Be Distinctive: Even when you keep it simple, you’ve got to stand out to be recognised. To draw attention in a busy environment, and make sure the audience know who you are, you need bold colours, big products and your best assets. Our Double Take research uncovered that brand characters and product shapes are the most likely assets to drive recognition, with celebrities among the least.

 Be Consistent: Something OOH advertising does have in common with TV – consistency pays. Your brand’s outdoor work can’t be separate from everything else you do. The creative platform, campaign and assets should be consistent – it’s just the execution that needs that special OOH approach. For example, Specsavers’ famous slogan “Should Have Gone To Specsavers” has had years of TV build up. So the brand could simply print it upside down on a poster and get brand recognition and a big laugh.

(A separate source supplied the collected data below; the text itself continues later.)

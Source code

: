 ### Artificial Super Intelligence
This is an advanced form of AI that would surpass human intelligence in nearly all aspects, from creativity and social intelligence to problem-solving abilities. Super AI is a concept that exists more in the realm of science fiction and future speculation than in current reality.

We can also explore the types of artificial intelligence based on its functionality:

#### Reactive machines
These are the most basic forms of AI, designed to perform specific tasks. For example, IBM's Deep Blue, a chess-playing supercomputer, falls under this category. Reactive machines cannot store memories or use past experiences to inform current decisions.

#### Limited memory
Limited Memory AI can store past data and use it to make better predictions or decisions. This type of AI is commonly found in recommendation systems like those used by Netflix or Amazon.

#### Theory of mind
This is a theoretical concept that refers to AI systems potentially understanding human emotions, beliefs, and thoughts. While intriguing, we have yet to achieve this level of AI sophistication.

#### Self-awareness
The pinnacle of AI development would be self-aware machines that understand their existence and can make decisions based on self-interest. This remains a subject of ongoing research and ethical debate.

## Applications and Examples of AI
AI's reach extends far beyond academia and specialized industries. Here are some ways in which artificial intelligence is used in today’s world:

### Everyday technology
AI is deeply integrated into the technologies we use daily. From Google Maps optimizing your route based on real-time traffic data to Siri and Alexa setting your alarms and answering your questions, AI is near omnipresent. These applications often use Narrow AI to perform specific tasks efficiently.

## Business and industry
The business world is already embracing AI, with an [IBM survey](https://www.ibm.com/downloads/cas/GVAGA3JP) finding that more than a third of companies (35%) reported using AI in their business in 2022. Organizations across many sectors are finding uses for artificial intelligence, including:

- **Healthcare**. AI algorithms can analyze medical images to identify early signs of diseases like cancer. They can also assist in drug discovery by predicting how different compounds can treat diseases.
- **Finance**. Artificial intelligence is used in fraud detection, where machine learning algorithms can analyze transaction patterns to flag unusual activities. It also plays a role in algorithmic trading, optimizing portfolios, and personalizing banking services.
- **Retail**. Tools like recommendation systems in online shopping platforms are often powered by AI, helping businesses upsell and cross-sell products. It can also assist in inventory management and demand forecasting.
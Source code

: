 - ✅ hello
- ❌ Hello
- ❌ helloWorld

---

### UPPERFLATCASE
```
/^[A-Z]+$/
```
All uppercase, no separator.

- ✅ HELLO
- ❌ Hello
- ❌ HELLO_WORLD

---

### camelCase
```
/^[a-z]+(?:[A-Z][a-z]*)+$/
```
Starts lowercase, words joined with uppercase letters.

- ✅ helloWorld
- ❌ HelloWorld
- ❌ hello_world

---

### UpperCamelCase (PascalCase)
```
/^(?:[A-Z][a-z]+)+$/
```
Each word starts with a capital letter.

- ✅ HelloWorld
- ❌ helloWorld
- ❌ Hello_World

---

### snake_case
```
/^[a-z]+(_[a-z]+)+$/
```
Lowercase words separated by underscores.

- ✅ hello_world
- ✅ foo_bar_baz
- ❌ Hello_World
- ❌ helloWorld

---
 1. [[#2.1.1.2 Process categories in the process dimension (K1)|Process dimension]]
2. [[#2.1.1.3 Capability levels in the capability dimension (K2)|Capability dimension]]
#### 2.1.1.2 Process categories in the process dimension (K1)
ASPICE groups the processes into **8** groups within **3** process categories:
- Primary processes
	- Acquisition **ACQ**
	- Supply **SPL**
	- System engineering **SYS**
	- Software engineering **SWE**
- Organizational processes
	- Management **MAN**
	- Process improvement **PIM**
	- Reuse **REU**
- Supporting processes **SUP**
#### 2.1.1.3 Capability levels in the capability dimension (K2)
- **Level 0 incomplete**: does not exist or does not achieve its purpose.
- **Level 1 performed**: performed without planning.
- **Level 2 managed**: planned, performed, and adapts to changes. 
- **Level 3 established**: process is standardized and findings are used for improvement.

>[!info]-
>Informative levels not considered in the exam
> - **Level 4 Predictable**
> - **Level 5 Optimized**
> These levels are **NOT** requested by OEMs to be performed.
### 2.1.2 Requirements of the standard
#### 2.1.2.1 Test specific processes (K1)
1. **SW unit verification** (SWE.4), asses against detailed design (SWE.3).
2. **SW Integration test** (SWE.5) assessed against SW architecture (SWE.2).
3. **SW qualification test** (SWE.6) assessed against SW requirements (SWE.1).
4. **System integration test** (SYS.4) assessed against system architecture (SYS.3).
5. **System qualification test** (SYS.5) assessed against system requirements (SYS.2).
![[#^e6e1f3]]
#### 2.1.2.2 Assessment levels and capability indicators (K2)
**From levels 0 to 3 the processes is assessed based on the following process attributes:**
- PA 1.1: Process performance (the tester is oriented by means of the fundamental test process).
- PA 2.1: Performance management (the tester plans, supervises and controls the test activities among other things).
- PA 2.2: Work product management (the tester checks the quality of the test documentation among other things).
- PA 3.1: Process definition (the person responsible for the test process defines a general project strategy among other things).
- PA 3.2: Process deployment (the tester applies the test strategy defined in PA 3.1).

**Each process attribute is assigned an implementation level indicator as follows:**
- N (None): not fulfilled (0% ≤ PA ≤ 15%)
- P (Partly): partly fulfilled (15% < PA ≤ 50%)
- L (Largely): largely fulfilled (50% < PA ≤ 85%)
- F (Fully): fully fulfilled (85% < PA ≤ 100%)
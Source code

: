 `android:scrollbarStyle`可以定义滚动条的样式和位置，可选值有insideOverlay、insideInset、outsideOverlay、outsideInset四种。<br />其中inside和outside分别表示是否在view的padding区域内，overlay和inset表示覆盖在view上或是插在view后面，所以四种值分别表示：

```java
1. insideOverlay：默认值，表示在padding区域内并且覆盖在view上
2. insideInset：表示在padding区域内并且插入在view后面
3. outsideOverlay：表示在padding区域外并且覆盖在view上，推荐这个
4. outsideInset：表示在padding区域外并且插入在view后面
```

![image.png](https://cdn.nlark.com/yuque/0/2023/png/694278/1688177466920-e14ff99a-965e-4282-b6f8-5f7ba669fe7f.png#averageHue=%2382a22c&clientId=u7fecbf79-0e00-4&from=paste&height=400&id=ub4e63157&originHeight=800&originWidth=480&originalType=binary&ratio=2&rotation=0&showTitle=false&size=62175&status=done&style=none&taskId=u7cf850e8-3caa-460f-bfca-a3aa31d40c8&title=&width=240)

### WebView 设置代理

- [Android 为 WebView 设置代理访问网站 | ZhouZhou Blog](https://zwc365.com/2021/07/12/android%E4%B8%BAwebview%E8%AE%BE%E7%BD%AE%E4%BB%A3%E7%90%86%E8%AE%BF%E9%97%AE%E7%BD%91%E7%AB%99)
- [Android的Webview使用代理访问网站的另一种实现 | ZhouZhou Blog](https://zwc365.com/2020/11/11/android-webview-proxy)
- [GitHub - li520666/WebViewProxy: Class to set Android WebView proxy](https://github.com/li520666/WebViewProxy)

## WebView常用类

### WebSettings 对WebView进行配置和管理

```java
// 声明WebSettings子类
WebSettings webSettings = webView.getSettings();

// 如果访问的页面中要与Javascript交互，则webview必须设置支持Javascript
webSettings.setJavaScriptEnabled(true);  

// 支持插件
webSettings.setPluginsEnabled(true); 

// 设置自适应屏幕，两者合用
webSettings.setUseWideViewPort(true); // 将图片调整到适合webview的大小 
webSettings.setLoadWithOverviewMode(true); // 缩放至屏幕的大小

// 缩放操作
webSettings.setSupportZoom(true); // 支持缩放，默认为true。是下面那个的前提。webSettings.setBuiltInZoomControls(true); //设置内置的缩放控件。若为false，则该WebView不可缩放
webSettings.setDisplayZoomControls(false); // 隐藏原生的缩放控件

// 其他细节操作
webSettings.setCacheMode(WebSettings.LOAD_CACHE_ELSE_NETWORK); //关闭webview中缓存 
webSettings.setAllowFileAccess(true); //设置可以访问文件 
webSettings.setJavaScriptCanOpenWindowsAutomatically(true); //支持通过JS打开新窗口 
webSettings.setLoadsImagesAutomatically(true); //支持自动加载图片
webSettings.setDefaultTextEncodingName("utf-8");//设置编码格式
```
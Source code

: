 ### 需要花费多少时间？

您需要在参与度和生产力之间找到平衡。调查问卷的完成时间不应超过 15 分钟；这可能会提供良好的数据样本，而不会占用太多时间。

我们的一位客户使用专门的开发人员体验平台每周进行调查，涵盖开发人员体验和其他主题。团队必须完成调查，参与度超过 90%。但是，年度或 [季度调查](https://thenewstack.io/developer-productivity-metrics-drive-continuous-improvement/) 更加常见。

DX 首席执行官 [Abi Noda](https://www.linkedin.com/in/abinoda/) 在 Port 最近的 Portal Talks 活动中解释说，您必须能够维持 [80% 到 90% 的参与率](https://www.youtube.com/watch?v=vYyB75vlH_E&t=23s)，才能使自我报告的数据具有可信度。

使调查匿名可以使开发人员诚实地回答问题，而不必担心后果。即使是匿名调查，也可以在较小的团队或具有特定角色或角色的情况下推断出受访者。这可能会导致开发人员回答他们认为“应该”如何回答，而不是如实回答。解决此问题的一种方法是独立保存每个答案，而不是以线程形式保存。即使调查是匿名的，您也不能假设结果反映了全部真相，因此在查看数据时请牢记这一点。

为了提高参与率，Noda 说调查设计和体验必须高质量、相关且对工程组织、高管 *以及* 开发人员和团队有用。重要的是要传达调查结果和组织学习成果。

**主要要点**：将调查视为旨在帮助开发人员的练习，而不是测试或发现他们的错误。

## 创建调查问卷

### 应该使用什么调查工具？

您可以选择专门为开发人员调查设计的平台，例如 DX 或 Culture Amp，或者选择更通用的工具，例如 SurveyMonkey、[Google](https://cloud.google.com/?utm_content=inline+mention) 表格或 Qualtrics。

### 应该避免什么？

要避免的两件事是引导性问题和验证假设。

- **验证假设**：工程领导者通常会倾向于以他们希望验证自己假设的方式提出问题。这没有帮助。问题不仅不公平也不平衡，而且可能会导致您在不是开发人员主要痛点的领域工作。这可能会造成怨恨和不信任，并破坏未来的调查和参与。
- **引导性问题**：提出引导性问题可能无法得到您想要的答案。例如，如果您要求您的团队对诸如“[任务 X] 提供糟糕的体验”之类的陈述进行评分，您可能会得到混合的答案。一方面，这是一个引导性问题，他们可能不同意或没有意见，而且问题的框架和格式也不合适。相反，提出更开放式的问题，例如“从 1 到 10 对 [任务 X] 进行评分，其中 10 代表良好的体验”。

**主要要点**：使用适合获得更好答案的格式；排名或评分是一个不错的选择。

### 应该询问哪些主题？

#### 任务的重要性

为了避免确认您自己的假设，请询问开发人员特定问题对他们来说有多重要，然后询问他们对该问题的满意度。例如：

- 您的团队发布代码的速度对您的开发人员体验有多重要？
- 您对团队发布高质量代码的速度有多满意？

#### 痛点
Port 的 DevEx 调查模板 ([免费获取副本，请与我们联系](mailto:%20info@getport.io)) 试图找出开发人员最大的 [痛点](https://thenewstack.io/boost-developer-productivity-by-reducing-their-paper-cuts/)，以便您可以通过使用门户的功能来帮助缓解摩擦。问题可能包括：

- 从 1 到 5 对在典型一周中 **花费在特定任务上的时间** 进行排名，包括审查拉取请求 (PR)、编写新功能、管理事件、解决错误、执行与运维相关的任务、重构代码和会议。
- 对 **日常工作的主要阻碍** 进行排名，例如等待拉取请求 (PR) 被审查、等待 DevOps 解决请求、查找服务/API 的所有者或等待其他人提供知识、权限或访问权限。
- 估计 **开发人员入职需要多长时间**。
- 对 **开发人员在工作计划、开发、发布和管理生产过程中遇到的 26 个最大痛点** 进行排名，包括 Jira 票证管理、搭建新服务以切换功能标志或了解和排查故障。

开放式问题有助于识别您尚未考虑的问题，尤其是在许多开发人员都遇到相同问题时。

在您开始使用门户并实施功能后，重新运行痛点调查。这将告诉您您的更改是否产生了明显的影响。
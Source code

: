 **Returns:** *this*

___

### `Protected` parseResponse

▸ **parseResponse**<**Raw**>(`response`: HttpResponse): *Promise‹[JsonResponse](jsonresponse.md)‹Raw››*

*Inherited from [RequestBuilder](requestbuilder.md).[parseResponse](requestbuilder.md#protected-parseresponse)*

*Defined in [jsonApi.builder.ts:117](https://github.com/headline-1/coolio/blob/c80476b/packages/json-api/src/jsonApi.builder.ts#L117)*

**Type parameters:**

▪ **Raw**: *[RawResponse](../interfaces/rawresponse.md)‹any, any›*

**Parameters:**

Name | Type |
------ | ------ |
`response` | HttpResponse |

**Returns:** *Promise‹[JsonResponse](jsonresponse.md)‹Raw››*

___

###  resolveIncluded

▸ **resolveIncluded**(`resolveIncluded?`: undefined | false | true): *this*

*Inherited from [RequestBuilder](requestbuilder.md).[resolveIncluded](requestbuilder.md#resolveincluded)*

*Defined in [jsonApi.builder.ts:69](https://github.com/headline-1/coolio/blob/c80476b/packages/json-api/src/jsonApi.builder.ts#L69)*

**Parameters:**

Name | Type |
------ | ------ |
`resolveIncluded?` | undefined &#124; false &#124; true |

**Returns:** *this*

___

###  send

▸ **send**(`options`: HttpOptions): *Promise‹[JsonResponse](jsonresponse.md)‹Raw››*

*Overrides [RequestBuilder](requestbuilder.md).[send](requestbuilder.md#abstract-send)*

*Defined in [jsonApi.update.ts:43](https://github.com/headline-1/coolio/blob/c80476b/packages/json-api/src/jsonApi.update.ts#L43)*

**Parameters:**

 Don’t Be Dull: You’ve been realistic, distinctive and consistent and you have your audience’s recognition and attention. Now you have to entertain them and make them feel something. Dullness is the big opportunity cost of advertising. An outdoor ad which gets 3-Stars or more on Test Your Ad delivers double the commercial impact. But the only way to get that score is to avoid a neutral response.

Even with just 2 seconds to play with, some of the classic drivers of positive emotion are yours to use. Pictures of human joy and togetherness. Strong characters. Cultural references. And images that surprise as well as delight.

 Bend The Rules: Outdoor advertising is a medium with many constraints. We don’t advise breaking those rules – get too clever with an OOH ad and people will pass it by. But creativity involves bending the rules a little, and being playful with your Outdoor work. Got a super-strong asset? Do what Kelloggs or McDonalds do, and let a part of it stand in for the whole. Keep your copy short, but make the audience laugh with a cultural reference or a pun. And even break the boundaries of the poster, if it means you can be more entertaining.

Outdoor advertising doesn’t get low test scores because it’s bad. It’s because the OOH medium is tough to use well. You have to respect its limits if you want to work effectively within them. Do that, and profit will follow. And we’ll be back in March with some new ads which do have that OOH Factor.